Steps to configure slow query log in MySQL or MariaDB:

  1. Display the current slow-query variables before changing anything.
    $ mysql -NBe "SHOW VARIABLES WHERE Variable_name IN ('slow_query_log','slow_query_log_file','long_query_time','log_output','log_queries_not_using_indexes','min_examined_row_limit');"
    log_output	FILE
    log_queries_not_using_indexes	OFF
    long_query_time	10.000000
    min_examined_row_limit	0
    slow_query_log	OFF
    slow_query_log_file	/var/lib/mysql/db01-slow.log

    Use

    sudo mysql

    when socket authentication is enabled locally, or

    mysql -u root -p

    when password authentication is required.

    MariaDB 10.11 and later also expose alias variables such as log_slow_query, log_slow_query_file, and log_slow_query_time, but the classic names above still work on both servers.

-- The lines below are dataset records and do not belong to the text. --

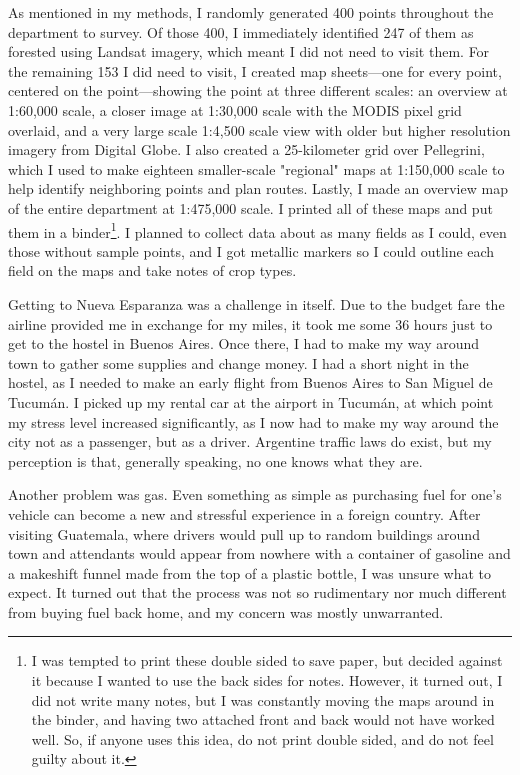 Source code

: As mentioned in my methods, I randomly generated 400 points throughout the department to survey. Of those 400, I immediately identified 247 of them as forested using Landsat imagery, which meant I did not need to visit them. For the remaining 153 I did need to visit, I created map sheets—one for every point, centered on the point—showing the point at three different scales: an overview at 1:60,000 scale, a closer image at 1:30,000 scale with the MODIS pixel grid overlaid, and a very large scale 1:4,500 scale view with older but higher resolution imagery from Digital Globe. I also created a 25-kilometer grid over Pellegrini, which I used to make eighteen smaller-scale "regional" maps at 1:150,000 scale to help identify neighboring points and plan routes. Lastly, I made an overview map of the entire department at 1:475,000 scale. I printed all of these maps and put them in a binder\footnote{I was tempted to print these double sided to save paper, but decided against it because I wanted to use the back sides for notes. However, it turned out, I did not write many notes, but I was constantly moving the maps around in the binder, and having two attached front and back would not have worked well. So, if anyone uses this idea, do not print double sided, and do not feel guilty about it.}. I planned to collect data about as many fields as I could, even those without sample points, and I got metallic markers so I could outline each field on the maps and take notes of crop types.

Getting to Nueva Esparanza was a challenge in itself. Due to the budget fare the airline provided me in exchange for my miles, it took me some 36 hours just to get to the hostel in Buenos Aires. Once there, I had to make my way around town to gather some supplies and change money. I had a short night in the hostel, as I needed to make an early flight from Buenos Aires to San Miguel de Tucumán. I picked up my rental car at the airport in Tucumán, at which point my stress level increased significantly, as I now had to make my way around the city not as a passenger, but as a driver. Argentine traffic laws do exist, but my perception is that, generally speaking, no one knows what they are.

Another problem was gas. Even something as simple as purchasing fuel for one’s vehicle can become a new and stressful experience in a foreign country. After visiting Guatemala, where drivers would pull up to random buildings around town and attendants would appear from nowhere with a container of gasoline and a makeshift funnel made from the top of a plastic bottle, I was unsure what to expect. It turned out that the process was not so rudimentary nor much different from buying fuel back home, and my concern was mostly unwarranted.

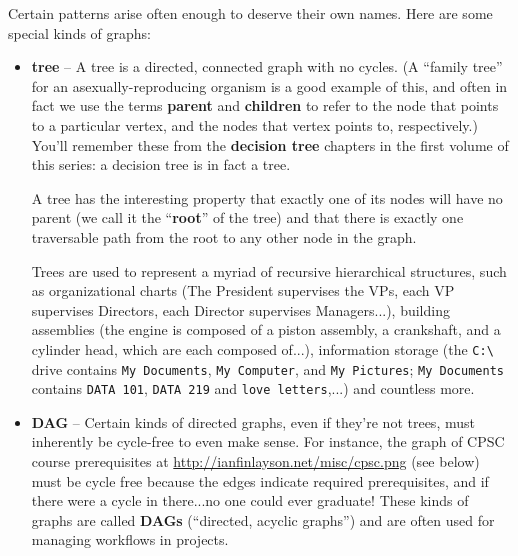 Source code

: Certain patterns arise often enough to deserve their own names. Here are some
special kinds of graphs:
\begin{itemize}



\item \textbf{tree} -- A tree is a directed, connected graph with no cycles. (A
``family tree'' for an asexually-reproducing organism is a good example of
this, and often in fact we use the terms \textbf{parent} and \textbf{children}
to refer to the node that points to a particular vertex, and the nodes that
vertex points to, respectively.) You'll remember these from the
\textbf{decision tree} chapters in the first volume of this series: a decision
tree is in fact a tree.

A tree has the interesting property that exactly one of its nodes will have no
parent (we call it the ``\textbf{root}'' of the tree) and that there is
exactly one traversable path from the root to any other node in the graph.

Trees are used to represent a myriad of recursive hierarchical structures, such
as organizational charts (The President supervises the VPs, each VP supervises
Directors, each Director supervises Managers...), building assemblies (the
engine is composed of a piston assembly, a crankshaft, and a cylinder head,
which are each composed of...), information storage (the
\texttt{C:\textbackslash} drive contains \texttt{My Documents}, \texttt{My
Computer}, and \texttt{My Pictures}; \texttt{My Documents} contains
\texttt{DATA 101}, \texttt{DATA 219} and \texttt{love letters},...) and
countless more.

\medskip

\item \textbf{DAG} -- Certain kinds of directed graphs, even if they're not
trees, must inherently be cycle-free to even make sense. For instance, the
graph of CPSC course prerequisites at
\url{http://ianfinlayson.net/misc/cpsc.png} (see below) must be cycle free
because the edges indicate required prerequisites, and if there were a cycle in
there...no one could ever graduate! These kinds of graphs are called
\textbf{DAGs} (``directed, acyclic graphs'') and are often used for managing
workflows in projects.


\end{itemize}
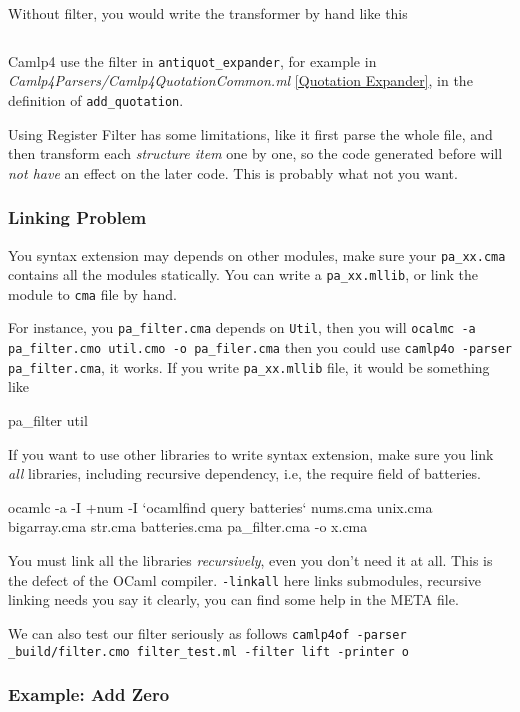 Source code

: Without filter, you would write the transformer by hand like this
\inputminted[fontsize=\scriptsize, fontsize=\scriptsize,
]{ocaml}{code/camlp4/filters/ast_map/ast_map_o.ml}

Camlp4 use the filter in \verb|antiquot_expander|, for example in
\textit{Camlp4Parsers/Camlp4QuotationCommon.ml} \ref{Quotation
  Expander}, in the definition of \verb|add_quotation|.

Using Register Filter has some limitations, like it first parse the
whole file, and then transform each \textit{structure item} one by one,
so the code generated before will \textit{not have} an effect on the
later code. This is probably what not you want.

\subsubsection{Linking Problem}
You syntax extension may depends on other modules, make sure your
\verb|pa_xx.cma| contains all the modules statically. You can write a
\verb|pa_xx.mllib|, or link the module to \verb|cma| file by hand.

For instance, you \verb|pa_filter.cma| depends on \verb|Util|, then
you will 
\verb|ocalmc -a pa_filter.cmo util.cmo -o pa_filer.cma|
then you could use \verb|camlp4o -parser pa_filter.cma|, it works.
If you write \verb|pa_xx.mllib| file, it would be something like
\begin{bluetext}
pa_filter
util
\end{bluetext}
If you want to use other libraries to write syntax extension, make
sure you link \textit{all} libraries, including recursive dependency,
i.e, the require field of batteries.
\begin{bluetext}
ocamlc -a  -I +num -I `ocamlfind query batteries` nums.cma unix.cma
bigarray.cma str.cma batteries.cma pa_filter.cma -o x.cma
\end{bluetext}

You must link all the libraries \textit{recursively}, even you don't
need it at all. This is the defect of the OCaml compiler.
\verb|-linkall| here links submodules, recursive linking needs you say
it clearly,  you can find some  help in the META file.

We can also test our filter seriously as follows 
\verb|camlp4of -parser _build/filter.cmo filter_test.ml -filter lift -printer o |


\subsubsection{Example: Add Zero}
\inputminted[fontsize=\scriptsize,lastline=10,bgcolor=lightlightgray]
{ocaml}{code/camlp4/filters/add_zero/ast_add_zero.ml}

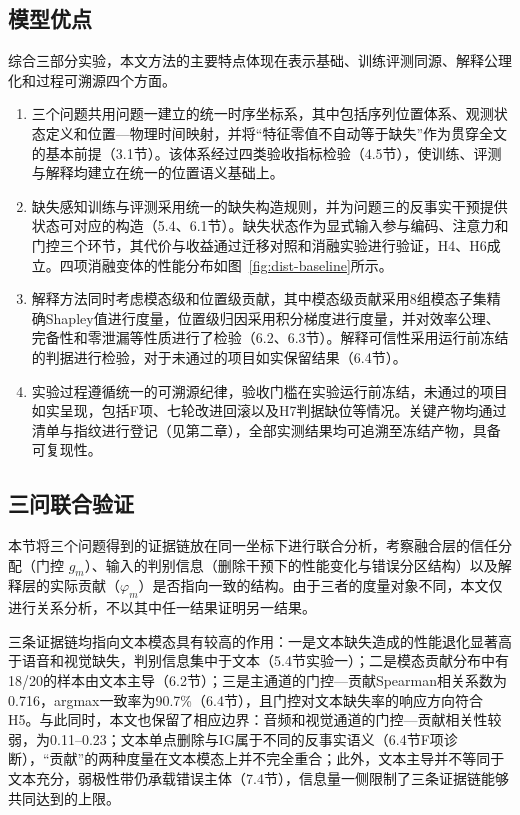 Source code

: \documentclass[colorprint,nocoverzero]{gmcmthesis}
\begin{document}
\subsection{模型优点}\label{subsec:q7-pros}
综合三部分实验，本文方法的主要特点体现在表示基础、训练评测同源、解释公理化和过程可溯源四个方面。
\begin{enumerate}
    \item 三个问题共用问题一建立的统一时序坐标系，其中包括序列位置体系、观测状态定义和位置—物理时间映射，并将“特征零值不自动等于缺失”作为贯穿全文的基本前提（3.1节）。该体系经过四类验收指标检验（4.5节），使训练、评测与解释均建立在统一的位置语义基础上。

    \item 缺失感知训练与评测采用统一的缺失构造规则，并为问题三的反事实干预提供状态可对应的构造（5.4、6.1节）。缺失状态作为显式输入参与编码、注意力和门控三个环节，其代价与收益通过迁移对照和消融实验进行验证，H4、H6成立。四项消融变体的性能分布如图~\ref{fig:dist-baseline}所示。

    \item 解释方法同时考虑模态级和位置级贡献，其中模态级贡献采用8组模态子集精确Shapley值进行度量，位置级归因采用积分梯度进行度量，并对效率公理、完备性和零泄漏等性质进行了检验（6.2、6.3节）。解释可信性采用运行前冻结的判据进行检验，对于未通过的项目如实保留结果（6.4节）。

    \item 实验过程遵循统一的可溯源纪律，验收门槛在实验运行前冻结，未通过的项目如实呈现，包括F项、七轮改进回滚以及H7判据缺位等情况。关键产物均通过清单与指纹进行登记（见第二章），全部实测结果均可追溯至冻结产物，具备可复现性。
\end{enumerate}

\subsection{三问联合验证}\label{subsec:q7-joint}
本节将三个问题得到的证据链放在同一坐标下进行联合分析，考察融合层的信任分配（门控 $g_m$）、输入的判别信息（删除干预下的性能变化与错误分区结构）以及解释层的实际贡献（$\varphi_m$）是否指向一致的结构。由于三者的度量对象不同，本文仅进行关系分析，不以其中任一结果证明另一结果。

三条证据链均指向文本模态具有较高的作用：一是文本缺失造成的性能退化显著高于语音和视觉缺失，判别信息集中于文本（5.4节实验一）；二是模态贡献分布中有18/20的样本由文本主导（6.2节）；三是主通道的门控—贡献Spearman相关系数为0.716，argmax一致率为90.7\%（6.4节），且门控对文本缺失率的响应方向符合H5。与此同时，本文也保留了相应边界：音频和视觉通道的门控—贡献相关性较弱，为0.11–0.23；文本单点删除与IG属于不同的反事实语义（6.4节F项诊断），“贡献”的两种度量在文本模态上并不完全重合；此外，文本主导并不等同于文本充分，弱极性带仍承载错误主体（7.4节），信息量一侧限制了三条证据链能够共同达到的上限。
\end{document}
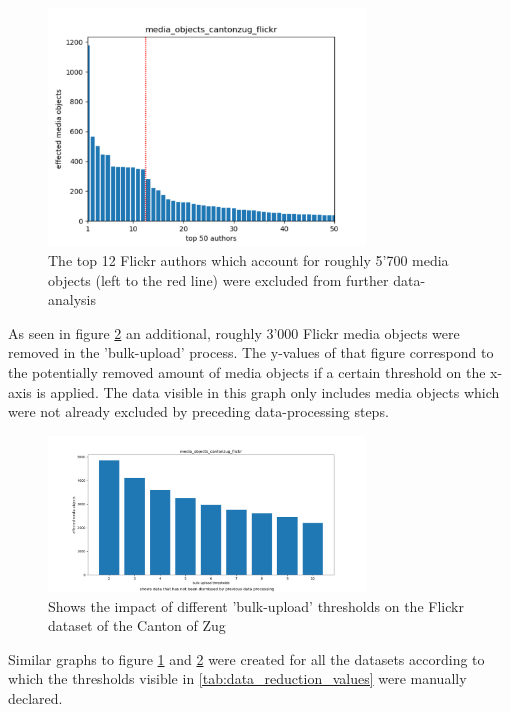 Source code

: \begin{figure}[h!]
   \centering
   \includegraphics[width=0.75\textwidth]{img/cantonzug_flickr_top50_w_line}
   \caption{The top 12 Flickr authors which account for roughly 5'700 media objects (left to the red line) were excluded from further data-analysis}
   \label{img:dominant_users_flickr}
\end{figure}

As seen in figure \ref{img:bulk_uploads_flickr} an additional, roughly 3'000 Flickr media objects were removed in the 'bulk-upload' process. The y-values of that figure correspond to the potentially removed amount of media objects if a certain threshold on the x-axis is applied. The data visible in this graph only includes media objects which were not already excluded by preceding data-processing steps.

\begin{figure}[h!]
   \centering
   \includegraphics[width=0.75\textwidth]{img/cantonzug_flickr_bulkuploads_cropped.pdf}
   \caption{Shows the impact of different 'bulk-upload' thresholds on the Flickr dataset of the Canton of Zug}
   \label{img:bulk_uploads_flickr}
\end{figure}

Similar graphs to figure \ref{img:dominant_users_flickr} and \ref{img:bulk_uploads_flickr} were created for all the datasets according to which the thresholds visible in \ref{tab:data_reduction_values} were manually declared. 

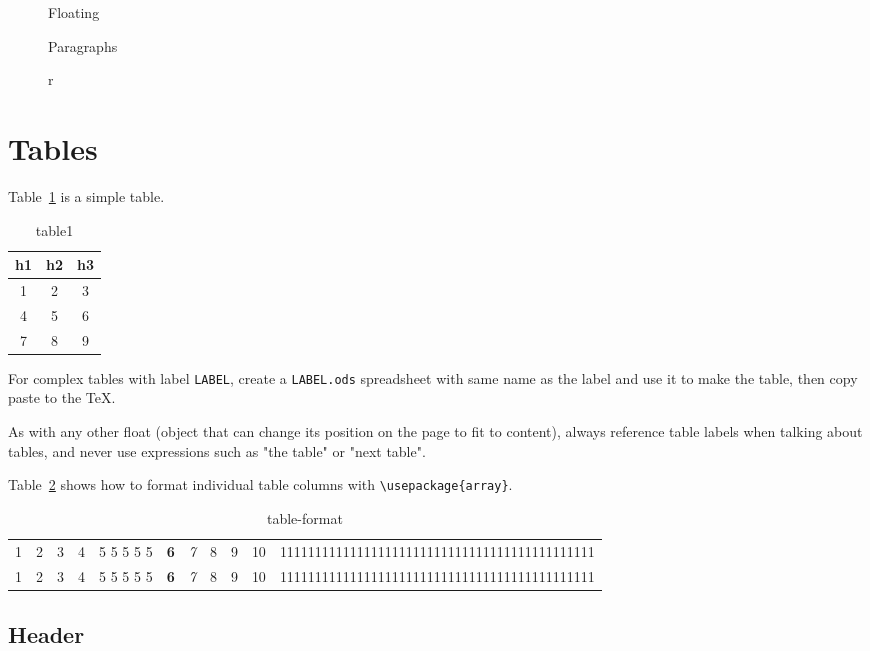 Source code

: \documentclass[12pt]{article}
\begin{document}
    \begin{figure}
        Floating

        Paragraphs

        r
    \end{figure}

\clearpage

\section{Tables}\label{table}

  Table~\ref{table1} is a simple table.

  \begin{table}
    \begin{tabular}{ccc}
      h1 & h2 & h3 \\
      \hline
      1 & 2 & 3 \\
      4 & 5 & 6 \\
      7 & 8 & 9 \\
    \end{tabular}
    \caption{table1}
    \label{table1}
  \end{table}

  For complex tables with label \lstinline|LABEL|, create a \lstinline|LABEL.ods| spreadsheet with same name as the label and use it to make the table, then copy paste to the TeX.

  As with any other float (object that can change its position on the page to fit to content), always reference table labels when talking about tables, and never use expressions such as "the table" or "next table".

  Table~\ref{table-format} shows how to format individual table columns with \lstinline|\usepackage{array}|.

  \begin{table}
    \begin{tabular}{l c rp{1cm} p{1cm} >{\bf}c >{\it}c | c || c @{abc} c c}
      1 & 2 & 3 & 4 & 5 5 5 5 5 & 6 & 7 & 8 & 9 & 10 & 111111111111111111111111111111111111111111111 \\
      1 & 2 & 3 & 4 & 5 5 5 5 5 & 6 & 7 & 8 & 9 & 10 & 111111111111111111111111111111111111111111111 \\
    \end{tabular}
    \caption{table-format}
    \label{table-format}
  \end{table}

  \subsection{Header}\label{table-header}
\end{document}
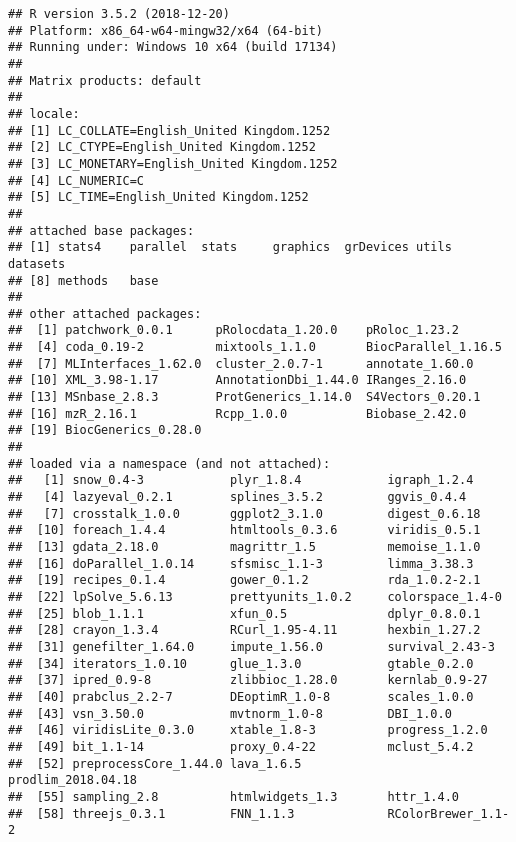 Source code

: \documentclass[]{article}
\begin{document}
\begin{verbatim}
## R version 3.5.2 (2018-12-20)
## Platform: x86_64-w64-mingw32/x64 (64-bit)
## Running under: Windows 10 x64 (build 17134)
## 
## Matrix products: default
## 
## locale:
## [1] LC_COLLATE=English_United Kingdom.1252 
## [2] LC_CTYPE=English_United Kingdom.1252   
## [3] LC_MONETARY=English_United Kingdom.1252
## [4] LC_NUMERIC=C                           
## [5] LC_TIME=English_United Kingdom.1252    
## 
## attached base packages:
## [1] stats4    parallel  stats     graphics  grDevices utils     datasets 
## [8] methods   base     
## 
## other attached packages:
##  [1] patchwork_0.0.1      pRolocdata_1.20.0    pRoloc_1.23.2       
##  [4] coda_0.19-2          mixtools_1.1.0       BiocParallel_1.16.5 
##  [7] MLInterfaces_1.62.0  cluster_2.0.7-1      annotate_1.60.0     
## [10] XML_3.98-1.17        AnnotationDbi_1.44.0 IRanges_2.16.0      
## [13] MSnbase_2.8.3        ProtGenerics_1.14.0  S4Vectors_0.20.1    
## [16] mzR_2.16.1           Rcpp_1.0.0           Biobase_2.42.0      
## [19] BiocGenerics_0.28.0 
## 
## loaded via a namespace (and not attached):
##   [1] snow_0.4-3            plyr_1.8.4            igraph_1.2.4         
##   [4] lazyeval_0.2.1        splines_3.5.2         ggvis_0.4.4          
##   [7] crosstalk_1.0.0       ggplot2_3.1.0         digest_0.6.18        
##  [10] foreach_1.4.4         htmltools_0.3.6       viridis_0.5.1        
##  [13] gdata_2.18.0          magrittr_1.5          memoise_1.1.0        
##  [16] doParallel_1.0.14     sfsmisc_1.1-3         limma_3.38.3         
##  [19] recipes_0.1.4         gower_0.1.2           rda_1.0.2-2.1        
##  [22] lpSolve_5.6.13        prettyunits_1.0.2     colorspace_1.4-0     
##  [25] blob_1.1.1            xfun_0.5              dplyr_0.8.0.1        
##  [28] crayon_1.3.4          RCurl_1.95-4.11       hexbin_1.27.2        
##  [31] genefilter_1.64.0     impute_1.56.0         survival_2.43-3      
##  [34] iterators_1.0.10      glue_1.3.0            gtable_0.2.0         
##  [37] ipred_0.9-8           zlibbioc_1.28.0       kernlab_0.9-27       
##  [40] prabclus_2.2-7        DEoptimR_1.0-8        scales_1.0.0         
##  [43] vsn_3.50.0            mvtnorm_1.0-8         DBI_1.0.0            
##  [46] viridisLite_0.3.0     xtable_1.8-3          progress_1.2.0       
##  [49] bit_1.1-14            proxy_0.4-22          mclust_5.4.2         
##  [52] preprocessCore_1.44.0 lava_1.6.5            prodlim_2018.04.18   
##  [55] sampling_2.8          htmlwidgets_1.3       httr_1.4.0           
##  [58] threejs_0.3.1         FNN_1.1.3             RColorBrewer_1.1-2   

\end{verbatim}
\end{document}
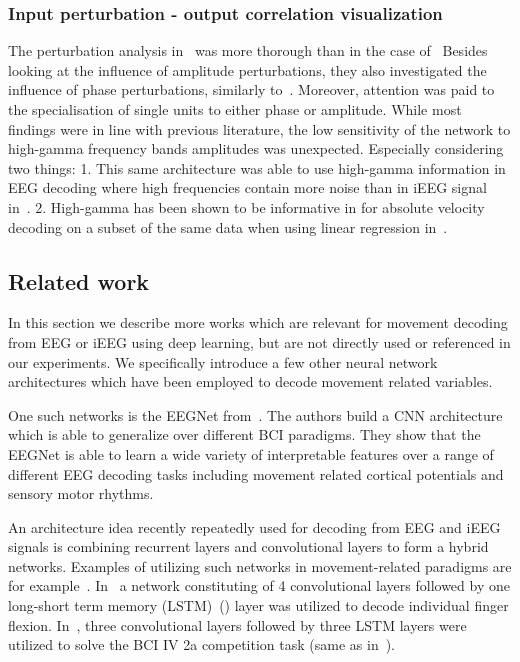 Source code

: \subsubsection{Input perturbation - output correlation visualization}
The perturbation analysis in~\cite{Hammer-2021} was more thorough than in the case of~\cite{schirrmeister-deep-2017}
Besides looking at the influence of amplitude perturbations, they also investigated the influence of phase perturbations, similarly to~\cite{hartmann-hierarchical-2018}.
Moreover, attention was paid to the specialisation of single units to either phase or amplitude.
While most findings were in line with previous literature, the low sensitivity of the network to high-gamma frequency bands amplitudes was unexpected.
Especially considering two things: 
1. This same architecture was able to use high-gamma information in EEG decoding where high frequencies contain more noise than in iEEG signal in~\cite{schirrmeister-deep-2017}.
2. High-gamma has been shown to be informative in for absolute velocity decoding on a subset of the same data when using linear regression in~\cite{hammer-predominance-2016}.


\subsection{Related work}
In this section we describe more works which are relevant for movement decoding from EEG or iEEG using deep learning, but are not directly used or referenced in our experiments.
We specifically introduce a few other neural network architectures which have been employed to decode movement related variables.

One such networks is the EEGNet from~\cite{lawhern-eegnet-2018}.
The authors build a CNN architecture which is able to generalize over different BCI paradigms.
They show that the EEGNet is able to learn a wide variety of interpretable features over a range of different EEG decoding tasks including movement related cortical potentials and sensory motor rhythms.

An architecture idea recently repeatedly used for decoding from EEG and iEEG signals is combining recurrent layers and convolutional layers to form a hybrid networks.
Examples of utilizing such networks in movement-related paradigms are for example~\cite{xie-cnn-lstm-finger-movement, Zhang-2019}.
In~\cite{xie-cnn-lstm-finger-movement} a network constituting of 4 convolutional layers followed by one long-short term memory (LSTM)~(\cite{lstm-paper}) layer was utilized to decode individual finger flexion.
In~\cite{Zhang-2019}, three convolutional layers followed by three LSTM layers were utilized to solve the BCI IV 2a competition task (same as in~\cite{schirrmeister-deep-2017}).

  2. Create the log directory when using /var/log/mysql/ as the destination.
    $ sudo install -d -o mysql -g mysql -m 0750 /var/log/mysql

    Changing the log path outside the package defaults can require AppArmor or SELinux policy updates. A blocked path or wrong ownership can stop mysqld from opening the file.

  3. Create the slow-query log file with restrictive ownership and permissions.
    $ sudo install -o mysql -g mysql -m 0640 /dev/null /var/log/mysql/mysql-slow.log
    $ sudo ls -l /var/log/mysql/mysql-slow.log
    -rw-r----- 1 mysql mysql 0 Apr 10 10:32 /var/log/mysql/mysql-slow.log

    If the packaged default file in the data directory is acceptable, keep that path and skip the custom /var/log/mysql/ file.

  4. Persist the slow-query settings in a mysqld drop-in file.
    [mysqld]
    log_output = FILE
    slow_query_log = 1
    slow_query_log_file = /var/log/mysql/mysql-slow.log
    long_query_time = 1
    log_queries_not_using_indexes = 0
    min_examined_row_limit = 0

    Use the same block in /etc/my.cnf.d/slow-query-log.cnf/ or another included file on hosts that do not load /etc/mysql/conf.d/. Keeping the shared block under [mysqld] works on both MySQL and MariaDB.

    A long_query_time of 1 is useful for short capture windows. Raise it later when the log volume is too high for normal production collection.

  5. Restart the database service and confirm the unit is back in an active (running) state.
    $ sudo systemctl restart mysql
    $ sudo systemctl status --no-pager mysql
    mysql.service - MySQL Community Server
         Loaded: loaded (/usr/lib/systemd/system/mysql.service; enabled; preset: enabled)
         Active: active (running) since Fri 2026-04-10 10:35:52 +08; 2s ago

    Replace mysql with mariadb or mysqld when the host uses a different service unit name.

  6. Re-check the active variables to confirm the server is logging to the intended file with the intended threshold.
    $ mysql -NBe "SHOW VARIABLES WHERE Variable_name IN ('slow_query_log','slow_query_log_file','long_query_time','log_output');"
    log_output	FILE
    long_query_time	1.000000
    slow_query_log	ON
    slow_query_log_file	/var/log/mysql/mysql-slow.log
  7. Execute a deliberately slow statement to force a slow-log entry.
    $ mysql -e "SELECT SLEEP(1.2) AS slept;"
    +-------+
    | slept |
    +-------+
    |     0 |
    +-------+

    The test query must run longer than long_query_time or the server will skip it. Lower the threshold temporarily when faster statements also need to be captured.

  8. Read the newest slow-log entry from the configured file.
    $ sudo tail -n 5 /var/log/mysql/mysql-slow.log
    # Time: 2026-04-09T21:47:43.585542Z
    # User@Host: root[root] @ localhost []  Id:    16
    # Query_time: 1.203677  Lock_time: 0.000000 Rows_sent: 1  Rows_examined: 1
    SET timestamp=1775771262;
    SELECT SLEEP(1.2) AS slept;

    MariaDB adds fields such as Thread_id, Rows_affected, and Bytes_sent, but the same Query_time and SQL text still confirm that slow logging is active.

    Run

    mysql -e "FLUSH SLOW LOGS;"

    after a manual rotation or path change when the server needs to reopen the file handle.

  9. Verify that log rotation covers the custom slow-log path before leaving the setting in production.
    $ sudo grep -R "mysql-slow.log" /etc/logrotate.d 2>/dev/null
    /etc/logrotate.d/mysql-server:/var/log/mysql/mysql-slow.log

    If this returns nothing, add the path to the package-managed logrotate policy file for MySQL or MariaDB so the slow log does not grow without bounds.